■ Work request
Check every line of the data below for the word "siber". Copy the ones that have it.

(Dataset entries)
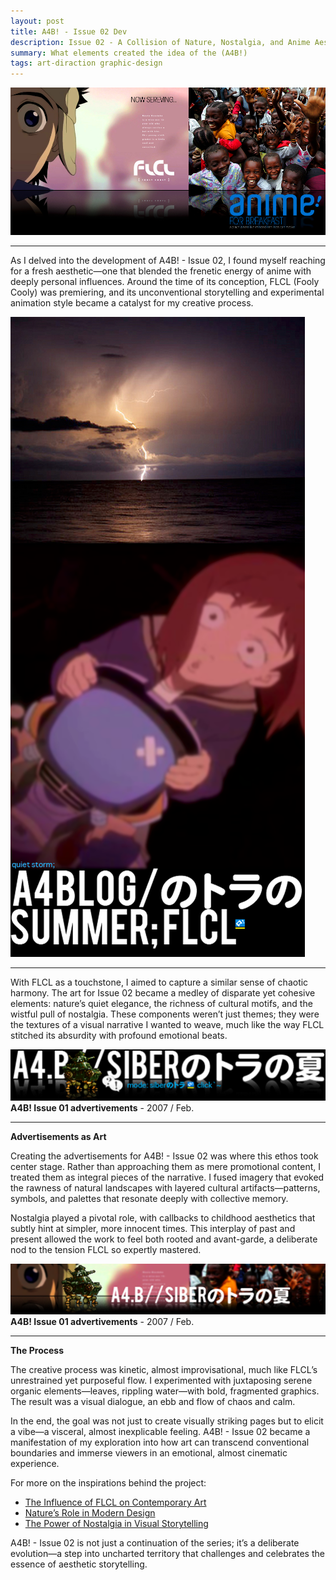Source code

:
 ```yaml
---
layout: post
title: A4B! - Issue 02 Dev 
description: Issue 02 - A Collision of Nature, Nostalgia, and Anime Aesthetics
summary: What elements created the idea of the (A4B!)
tags: art-diraction graphic-design
---
```


![a4b_index.png](/assets/img/a4b_index.png)

---

As I delved into the development of A4B! - Issue 02, I found myself reaching for a fresh aesthetic—one that blended the frenetic energy of anime with deeply personal influences. Around the time of its conception, FLCL (Fooly Cooly) was premiering, and its unconventional storytelling and experimental animation style became a catalyst for my creative process.


![a4bblog-summer](/assets/img/a4bblog-summer.png)

---

With FLCL as a touchstone, I aimed to capture a similar sense of chaotic harmony. The art for Issue 02 became a medley of disparate yet cohesive elements: nature’s quiet elegance, the richness of cultural motifs, and the wistful pull of nostalgia. These components weren’t just themes; they were the textures of a visual narrative I wanted to weave, much like the way FLCL stitched its absurdity with profound emotional beats.

![a4b-siber-summer-02](/assets/img/a4b-siber-summer-02.png)
**A4B! Issue 01 advertivements** - 2007 / Feb.

---

**Advertisements as Art**

Creating the advertisements for A4B! - Issue 02 was where this ethos took center stage. Rather than approaching them as mere promotional content, I treated them as integral pieces of the narrative. I fused imagery that evoked the rawness of natural landscapes with layered cultural artifacts—patterns, symbols, and palettes that resonate deeply with collective memory.

Nostalgia played a pivotal role, with callbacks to childhood aesthetics that subtly hint at simpler, more innocent times. This interplay of past and present allowed the work to feel both rooted and avant-garde, a deliberate nod to the tension FLCL so expertly mastered.


![a4b-siber-summer](/assets/img/a4b-siber-summer.png)
**A4B! Issue 01 advertivements** - 2007 / Feb.

---

**The Process**

The creative process was kinetic, almost improvisational, much like FLCL’s unrestrained yet purposeful flow. I experimented with juxtaposing serene organic elements—leaves, rippling water—with bold, fragmented graphics. The result was a visual dialogue, an ebb and flow of chaos and calm.

In the end, the goal was not just to create visually striking pages but to elicit a vibe—a visceral, almost inexplicable feeling. A4B! - Issue 02 became a manifestation of my exploration into how art can transcend conventional boundaries and immerse viewers in an emotional, almost cinematic experience.

For more on the inspirations behind the project:

- [The Influence of FLCL on Contemporary Art](https://en.wikipedia.org/wiki/FLCL)
- [Nature’s Role in Modern Design](https://www.nature.com/articles/s41599-021-00795-6)
- [The Power of Nostalgia in Visual Storytelling](https://chatgpt.com/c/677a6bf2-81d0-800d-926f-653e3ed761e5)

A4B! - Issue 02 is not just a continuation of the series; it’s a deliberate evolution—a step into uncharted territory that challenges and celebrates the essence of aesthetic storytelling.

■ Response below
![a4b-siber-summer-02](/assets/img/a4b-siber-summer-02.png)
![a4b-siber-summer](/assets/img/a4b-siber-summer.png)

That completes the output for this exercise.